'Brazil is a challenging place to do energy efficiency,' says Todd Johnson, a World Bank energy specialist who works on energy efficiency in Brazil. 'Interest rates are high. It's difficult to borrow. Banks now are not lending for energy efficiency—they're focused on the tried and true lines of business.' The financing problem means that most energy efficiency projects in small and medium sized businesses don't get funding.
Energy Efficiency 'Wire Charge'
Instead, the country's ESCO industry derives most of its business from utility companies that are required to fund energy efficiency measures. The main source of funding for most projects is a power sector energy efficiency 'wire charge' that has provided 0.5-1 percent of annual distribution utility net revenues toward energy conservation since the late 1990s.
While the wire charge 'sends a message that energy efficiency is important,' it leaves energy efficiency projects to the discretion of utilities.
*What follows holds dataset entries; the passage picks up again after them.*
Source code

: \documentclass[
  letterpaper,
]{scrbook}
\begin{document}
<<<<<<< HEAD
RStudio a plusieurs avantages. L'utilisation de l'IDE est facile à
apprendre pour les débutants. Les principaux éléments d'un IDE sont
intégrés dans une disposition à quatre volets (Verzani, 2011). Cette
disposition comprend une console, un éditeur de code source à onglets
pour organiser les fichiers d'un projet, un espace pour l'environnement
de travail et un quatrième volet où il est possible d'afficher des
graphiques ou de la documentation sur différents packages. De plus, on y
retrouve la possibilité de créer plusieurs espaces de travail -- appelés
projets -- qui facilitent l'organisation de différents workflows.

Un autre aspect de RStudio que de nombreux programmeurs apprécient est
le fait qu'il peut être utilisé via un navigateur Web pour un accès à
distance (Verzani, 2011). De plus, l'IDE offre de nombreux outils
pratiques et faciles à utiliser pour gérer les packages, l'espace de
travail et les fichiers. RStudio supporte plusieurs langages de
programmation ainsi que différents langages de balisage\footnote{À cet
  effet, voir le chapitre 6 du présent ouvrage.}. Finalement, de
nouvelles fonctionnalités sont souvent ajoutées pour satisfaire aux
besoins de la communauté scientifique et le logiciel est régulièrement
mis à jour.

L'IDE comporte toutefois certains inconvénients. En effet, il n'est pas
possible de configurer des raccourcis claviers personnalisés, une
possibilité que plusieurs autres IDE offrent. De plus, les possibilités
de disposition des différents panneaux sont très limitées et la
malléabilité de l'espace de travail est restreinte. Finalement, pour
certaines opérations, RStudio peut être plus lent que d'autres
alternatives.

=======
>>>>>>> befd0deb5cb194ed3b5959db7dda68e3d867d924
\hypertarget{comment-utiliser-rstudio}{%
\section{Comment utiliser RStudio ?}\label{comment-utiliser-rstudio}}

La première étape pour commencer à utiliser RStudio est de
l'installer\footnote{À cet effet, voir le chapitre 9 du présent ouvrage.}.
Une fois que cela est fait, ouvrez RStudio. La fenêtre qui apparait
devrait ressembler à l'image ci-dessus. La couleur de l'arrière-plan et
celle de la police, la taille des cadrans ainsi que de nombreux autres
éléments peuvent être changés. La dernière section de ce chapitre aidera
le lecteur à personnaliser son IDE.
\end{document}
One result has been that public lighting, which comprises 3 percent of annual energy consumption, has captured most of the resources of the utilities' energy efficiency programs, says the book. 'From the utilities' perspective, energy efficiency investments were a way to minimize losses' from the poor payment histories of many municipalities in the country, it says.
Brazil could improve the wire-charge fund by monitoring results of projects more closely and offering new incentives to save energy, says Johnson. The Bank, along with the Brazilian Development Bank and the Clinton Foundation, is now exploring ways to expand energy efficiency in public buildings and in water and sanitation facilities, where efficiency gains could be large, Johnson adds.